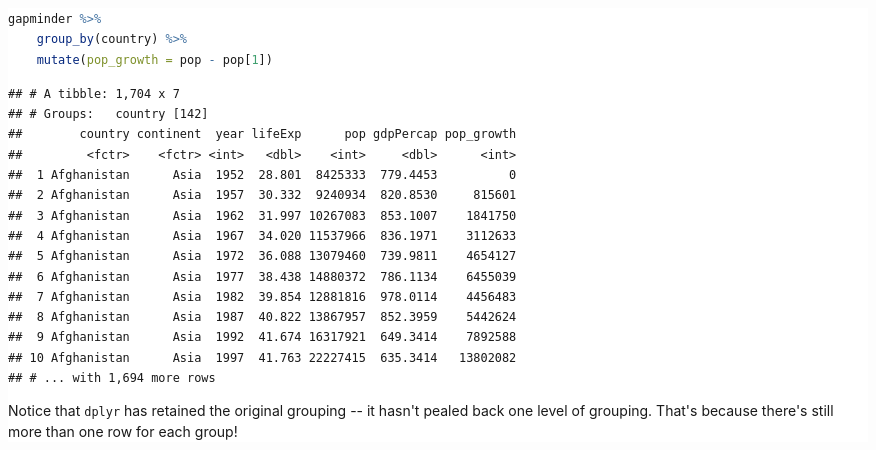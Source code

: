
 ``` r
gapminder %>% 
    group_by(country) %>% 
    mutate(pop_growth = pop - pop[1])
```

    ## # A tibble: 1,704 x 7
    ## # Groups:   country [142]
    ##        country continent  year lifeExp      pop gdpPercap pop_growth
    ##         <fctr>    <fctr> <int>   <dbl>    <int>     <dbl>      <int>
    ##  1 Afghanistan      Asia  1952  28.801  8425333  779.4453          0
    ##  2 Afghanistan      Asia  1957  30.332  9240934  820.8530     815601
    ##  3 Afghanistan      Asia  1962  31.997 10267083  853.1007    1841750
    ##  4 Afghanistan      Asia  1967  34.020 11537966  836.1971    3112633
    ##  5 Afghanistan      Asia  1972  36.088 13079460  739.9811    4654127
    ##  6 Afghanistan      Asia  1977  38.438 14880372  786.1134    6455039
    ##  7 Afghanistan      Asia  1982  39.854 12881816  978.0114    4456483
    ##  8 Afghanistan      Asia  1987  40.822 13867957  852.3959    5442624
    ##  9 Afghanistan      Asia  1992  41.674 16317921  649.3414    7892588
    ## 10 Afghanistan      Asia  1997  41.763 22227415  635.3414   13802082
    ## # ... with 1,694 more rows

Notice that `dplyr` has retained the original grouping -- it hasn't pealed back one level of grouping. That's because there's still more than one row for each group!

□ □ □ □ □

### Task statement
Please restate each entry exactly, but drop any picture it holds.

### Answer section
Source code

:
 ``` r
gapminder %>% 
    group_by(country) %>% 
    mutate(pop_growth = pop - pop[1])
```

    ## # A tibble: 1,704 x 7
    ## # Groups:   country [142]
    ##        country continent  year lifeExp      pop gdpPercap pop_growth
    ##         <fctr>    <fctr> <int>   <dbl>    <int>     <dbl>      <int>
    ##  1 Afghanistan      Asia  1952  28.801  8425333  779.4453          0
    ##  2 Afghanistan      Asia  1957  30.332  9240934  820.8530     815601
    ##  3 Afghanistan      Asia  1962  31.997 10267083  853.1007    1841750
    ##  4 Afghanistan      Asia  1967  34.020 11537966  836.1971    3112633
    ##  5 Afghanistan      Asia  1972  36.088 13079460  739.9811    4654127
    ##  6 Afghanistan      Asia  1977  38.438 14880372  786.1134    6455039
    ##  7 Afghanistan      Asia  1982  39.854 12881816  978.0114    4456483
    ##  8 Afghanistan      Asia  1987  40.822 13867957  852.3959    5442624
    ##  9 Afghanistan      Asia  1992  41.674 16317921  649.3414    7892588
    ## 10 Afghanistan      Asia  1997  41.763 22227415  635.3414   13802082
    ## # ... with 1,694 more rows

Notice that `dplyr` has retained the original grouping -- it hasn't pealed back one level of grouping. That's because there's still more than one row for each group!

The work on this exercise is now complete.